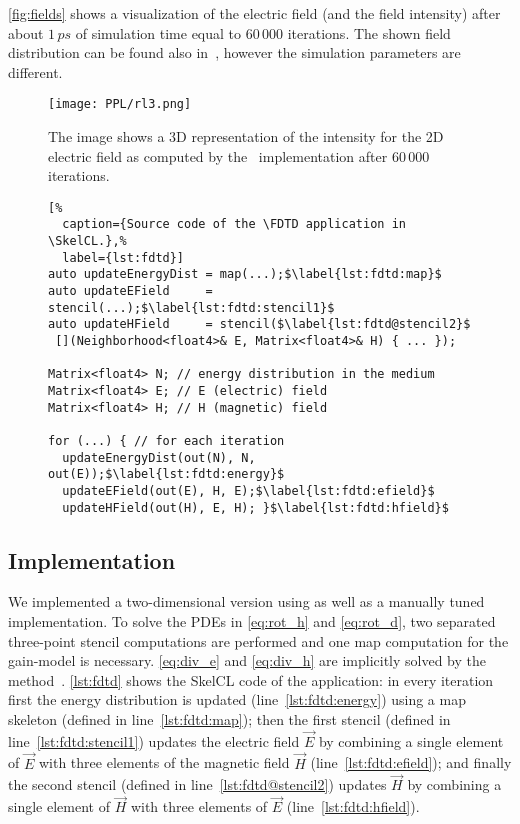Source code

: \autoref{fig:fields} shows a visualization of the electric field (and the field intensity) after about  $1\,ps$ of simulation time equal to $60\,000$ iterations.
The shown field distribution can be found also in~\cite{Sebbah2002, Yamilov2005}, however the simulation parameters are different.

\begin{figure}[t]
    \centering
    \texttt{[image: PPL/rl3.png]}
    \caption[A 3D representation of the inensity of the 2D electric field as computed by the \SkelCL\ \FDTD implementation.]%
            {\small The image shows a 3D representation of the intensity for the 2D electric field as computed by the \SkelCL\ \FDTD implementation after $60\,000$ iterations.}
    \label{fig:fields}
\end{figure}

\begin{figure}[tbp]
\begin{lstlisting}[%
  caption={Source code of the \FDTD application in \SkelCL.},%
  label={lst:fdtd}]
auto updateEnergyDist = map(...);$\label{lst:fdtd:map}$
auto updateEField     = stencil(...);$\label{lst:fdtd:stencil1}$
auto updateHField     = stencil($\label{lst:fdtd@stencil2}$
 [](Neighborhood<float4>& E, Matrix<float4>& H) { ... });

Matrix<float4> N; // energy distribution in the medium
Matrix<float4> E; // E (electric) field
Matrix<float4> H; // H (magnetic) field

for (...) { // for each iteration
  updateEnergyDist(out(N), N, out(E));$\label{lst:fdtd:energy}$
  updateEField(out(E), H, E);$\label{lst:fdtd:efield}$
  updateHField(out(H), E, H); }$\label{lst:fdtd:hfield}$
\end{lstlisting}
\end{figure}

\subsection*{\SkelCL Implementation}

We implemented a two-dimensional version using \SkelCL as well as a manually tuned \OpenCL implementation.
To solve the PDEs in \autoref{eq:rot_h} and \autoref{eq:rot_d}, two separated three-point stencil computations are performed and one map computation for the gain-model is necessary.
\autoref{eq:div_e} and \autoref{eq:div_h} are implicitly solved by the \FDTD method~\cite{Yee1966}.
\autoref{lst:fdtd} shows the SkelCL code of the application:
in every iteration first the energy distribution is updated (line~\ref{lst:fdtd:energy}) using a map skeleton (defined in line~\ref{lst:fdtd:map});
then the first stencil (defined in line~\ref{lst:fdtd:stencil1}) updates the electric field $\vec{E}$ by combining a single element of $\vec{E}$ with three elements of the magnetic field $\vec{H}$ (line~\ref{lst:fdtd:efield});
and finally the second stencil (defined in line~\ref{lst:fdtd@stencil2}) updates $\vec{H}$ by combining a single element of $\vec{H}$ with three elements of $\vec{E}$ (line~\ref{lst:fdtd:hfield}).

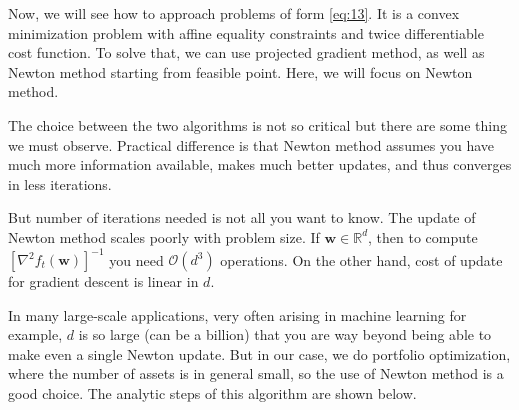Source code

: \documentclass{beamer}
\begin{document}
\begin{frame}


\justifying
Now, we will see how to approach problems of form \eqref{eq:13}. It is a convex minimization problem with affine equality constraints and twice differentiable cost function. To solve that, we can use projected gradient method, as well as Newton method starting from feasible point. Here, we will focus on Newton method.

\vspace{0.8cm}
\justifying
The choice between the two algorithms is not so critical but there are some thing we must observe. Practical difference is that Newton method assumes you have much more information available, makes much better updates, and thus converges in less iterations.

\end{frame}



\begin{frame}

\justifying
But number of iterations needed is not all you want to know. The update of Newton method scales poorly with problem size. If $\mathbf{w} \in \mathbb{R}^{d}$, then to compute $[\nabla^{2} f_{t}\left(\mathbf{w}\right)]^{-1}$ you need $\mathcal{O}\left(d^{3}\right)$ operations. On the other hand, cost of update for gradient descent is linear in $d$.

\vspace{0.8cm}
\justifying
In many large-scale applications, very often arising in machine learning for example, $d$ is so large (can be a billion) that you are way beyond being able to make even a single Newton update. But in our case, we do portfolio optimization, where the number of assets is in general small, so the use of Newton method is a good choice. The analytic steps of this algorithm are shown below.

\end{frame}
\end{document}
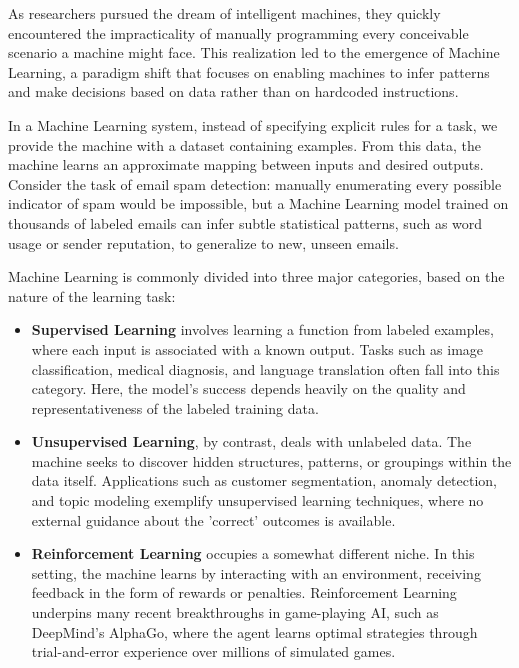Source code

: \documentclass[openany]{book}
\begin{document}
As researchers pursued the dream of intelligent machines, they quickly 
encountered the impracticality of manually programming every conceivable 
scenario a machine might face. This realization led to the emergence of Machine 
Learning, a paradigm shift that focuses on enabling machines to infer patterns 
and make decisions based on data rather than on hardcoded instructions.

In a Machine Learning system, instead of specifying explicit rules for a task, 
we provide the machine with a dataset containing examples. From this data, the 
machine learns an approximate mapping between inputs and desired outputs. 
Consider the task of email spam detection: manually enumerating every possible 
indicator of spam would be impossible, but a Machine Learning model trained on 
thousands of labeled emails can infer subtle statistical patterns, such as word 
usage or sender reputation, to generalize to new, unseen emails.

Machine Learning is commonly divided into three major categories, based on the 
nature of the learning task:

\begin{itemize}
    \item \textbf{Supervised Learning} involves learning a function from labeled
    examples, where each input is associated with a known output. Tasks such as 
    image classification, medical diagnosis, and language translation often fall
    into this category. Here, the model's success depends heavily on the quality
    and representativeness of the labeled training data.
    
    \item \textbf{Unsupervised Learning}, by contrast, deals with unlabeled 
    data. The machine seeks to discover hidden structures, patterns, or 
    groupings within the data itself. Applications such as customer 
    segmentation, anomaly detection, and topic modeling exemplify unsupervised 
    learning techniques, where no external guidance about the 'correct' outcomes
    is available.
    
    \item \textbf{Reinforcement Learning} occupies a somewhat different niche. 
    In this setting, the machine learns by interacting with an environment, 
    receiving feedback in the form of rewards or penalties. Reinforcement 
    Learning underpins many recent breakthroughs in game-playing AI, such as 
    DeepMind's AlphaGo, where the agent learns optimal strategies through 
    trial-and-error experience over millions of simulated games.
\end{itemize}
\end{document}
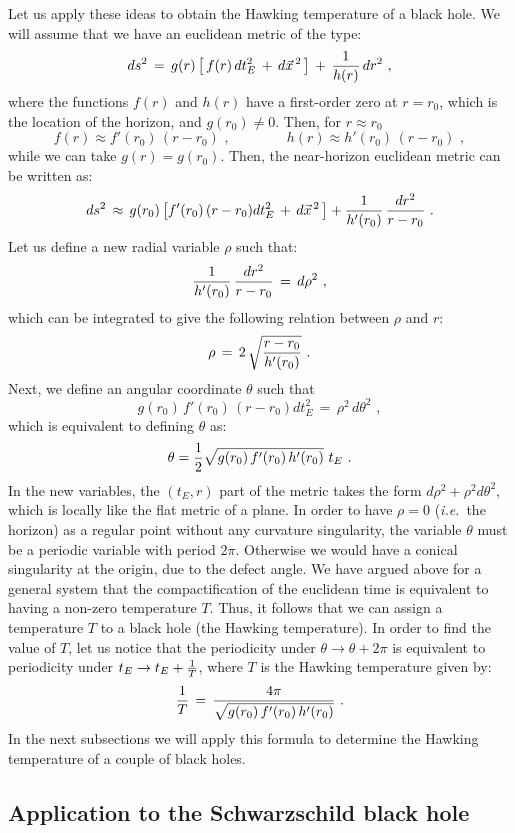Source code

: \documentclass[12pt,notitlepage]{article}
\newcommand{\beq}{\begin{equation}}
\newcommand{\eeq}{\end{equation}}
\def\ie{{\emph{i.e.}}}
\begin{document}
Let us apply these ideas to obtain the Hawking temperature of a black hole. 
We will assume that we have  an euclidean metric of the type:
\beq
ds^2\,=\,g(r)\,\big[\,f(r)\,dt_E^2\,+\,d\vec x^{\,2}\,\big]\,+\,{1\over h(r)}\,dr^2\,\,,
\label{general_BH_metric}
\eeq
where the functions $f(r)$ and $h(r)$ have a first-order zero at $r=r_0$, which is the location of the horizon, and  $g(r_0)\not=0$. Then, for $r\approx r_0$
\beq
f(r)\approx f'(r_0)\,(r-r_0)\,\,,
\qquad\qquad
h(r)\approx h'(r_0)\,(r-r_0)\,\,,
\eeq
while we can take $g(r)=g(r_0)$. Then, the near-horizon euclidean metric can be written as:
\beq
ds^2\,\approx\,g(r_0)\,\big[f'(r_0)\,(r-r_0) dt_E^2\,+\,d\vec x^{\,2}\,\big] +
{1\over h'(r_0)}\,{dr^2\over r-r_0}\,\,.
\eeq
Let us define a new radial variable $\rho$ such that:
\beq
{1\over h'(r_0)}\,{dr^2\over r-r_0}\,=\,d\rho^2\,\,,
\eeq
which can be integrated to give the following relation between $\rho$ and $r$:
\beq
\rho\,=\,2\,\sqrt{{r-r_0\over h'(r_0)}}\,\,.
\eeq
Next, we define an angular coordinate $\theta$ such that
\beq
g(r_0)\,f'(r_0)\,(r-r_0) dt_E^2\,=\,\rho^2\,d\theta^2\,\,,
\eeq
which is equivalent to defining $\theta$ as:
\beq
\theta={1\over 2}
\sqrt{g(r_0)\,f'(r_0)\,h'(r_0)}\,\,t_E\,\,.
\eeq
In the new variables, the $(t_E,r)$ part of the metric takes the form $d\rho^2+\rho^2 d\theta^2$, which is locally like the flat metric of a plane. In order to have $\rho=0$ (\ie\ the horizon) as a regular point without any curvature singularity, the variable  $\theta$ must be a periodic variable with period $2\pi$.  Otherwise we would have a conical singularity at the origin, due to the defect angle. We have argued  above  for a general system that the compactification of the euclidean time is equivalent to having a non-zero temperature $T$. Thus, it follows that we can assign a temperature $T$ to a black hole (the Hawking temperature). In order to find the value of $T$, let us notice that the periodicity under $\theta\to \theta+2\pi$ is equivalent to periodicity under $t_E\to t_E+{1\over T}$, where $T$ is the Hawking temperature given by:
\beq
{1\over T}\,=\,{4\pi\over \sqrt{g(r_0)\,f'(r_0)\,h'(r_0)}}\,\,.
\eeq
In the next subsections we will apply this formula to determine the Hawking temperature of a couple of black holes. 


\subsection{Application to the Schwarzschild black hole}
\end{document}
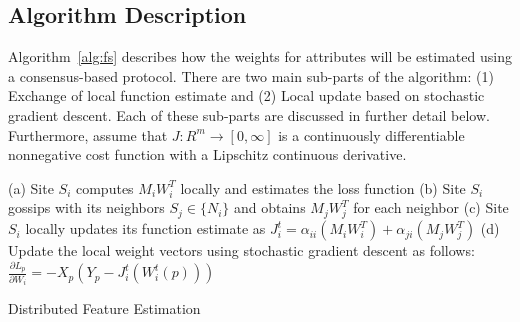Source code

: \subsection{Algorithm Description}
\label{algo}

\noindent Algorithm~\ref{alg:fs} describes how the weights for attributes will be estimated using a consensus-based protocol. There are two main sub-parts of the algorithm: (1) Exchange of local function estimate and (2) Local update based on stochastic gradient descent. Each of these sub-parts are discussed in further detail below.   Furthermore, assume that $J: R^m \rightarrow [0, \infty]$ is a continuously differentiable nonnegative cost function with a Lipschitz continuous derivative.\\

\begin{algorithm}[t]
\small
{

\BlankLine

 {
  (a) Site $S_i$ computes $M_i W_i^T$ locally and estimates the loss function\;
  (b) Site $S_i$ gossips with its neighbors $S_j \in \{N_i\}$ and obtains $M_j W_j^T$ for each neighbor\;
  (c) Site $S_i$ locally updates its function estimate as $J_i^t = \alpha_{ii}(M_i W_i^T) + \alpha_{ji} (M_j W_j^T)$ \;
  (d) Update the local weight vectors using stochastic gradient descent as follows: $\frac{\partial L_p}{\partial W_i} = -X_p (Y_p - J_i^t(W_i^t(p)))$
 }
 
\caption{Distributed Feature Estimation}
\label{alg:fs}
}
\end{algorithm}


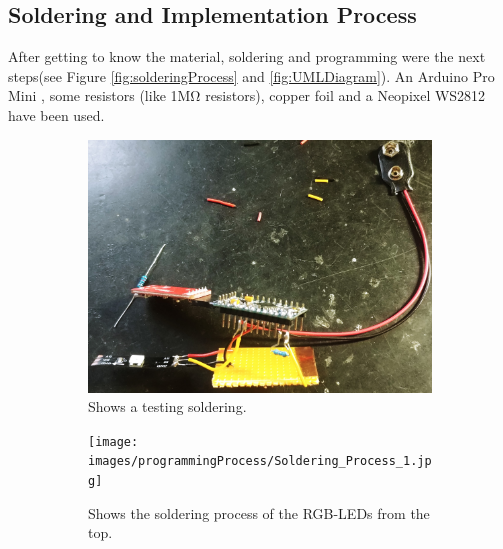 \documentclass[04_projectProcess.tex]{subfiles}
\begin{document}
    \subsection{Soldering and Implementation Process}
    \begin{flushleft}
        After getting to know the material, soldering and programming were the next steps(see Figure \ref{fig:solderingProcess} and \ref{fig:UMLDiagram}).
        An Arduino Pro Mini \cite{arduinoProMini}, some resistors (like 
        1M\si{\ohm} resistors), copper foil and a Neopixel WS2812 have been used. \\      
        
        \begin{figure}[H]
            \centering
            \begin{subfigure}{.45\textwidth}
                \centering
                \includegraphics[width=0.8\linewidth]{images/programmingProcess/solderingProcess.jpg}
                \caption{Shows a testing soldering.}
                \label{fig:solderingProcess_0}
                \vspace{6mm}
            \end{subfigure}
            \begin{subfigure}{.45\textwidth}
                \centering
                \texttt{[image: images/programmingProcess/Soldering\_Process\_1.jpg]}
                \caption{Shows the soldering process of the RGB-LEDs from the top.}
                \label{fig:solderingProcess_1}
                \vspace{6mm}
            \end{subfigure}
            \hspace{1mm}
            \begin{subfigure}{.45\textwidth}
                \centering

\end{subfigure}
\end{figure}
\end{flushleft}
\end{document}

::::

**What you will do**
Each line above that contains the word "Site" should be copied.

**Task result**
  (a) Site $S_i$ computes $M_i W_i^T$ locally and estimates the loss function\;
  (b) Site $S_i$ gossips with its neighbors $S_j \in \{N_i\}$ and obtains $M_j W_j^T$ for each neighbor\;
  (c) Site $S_i$ locally updates its function estimate as $J_i^t = \alpha_{ii}(M_i W_i^T) + \alpha_{ji} (M_j W_j^T)$ \;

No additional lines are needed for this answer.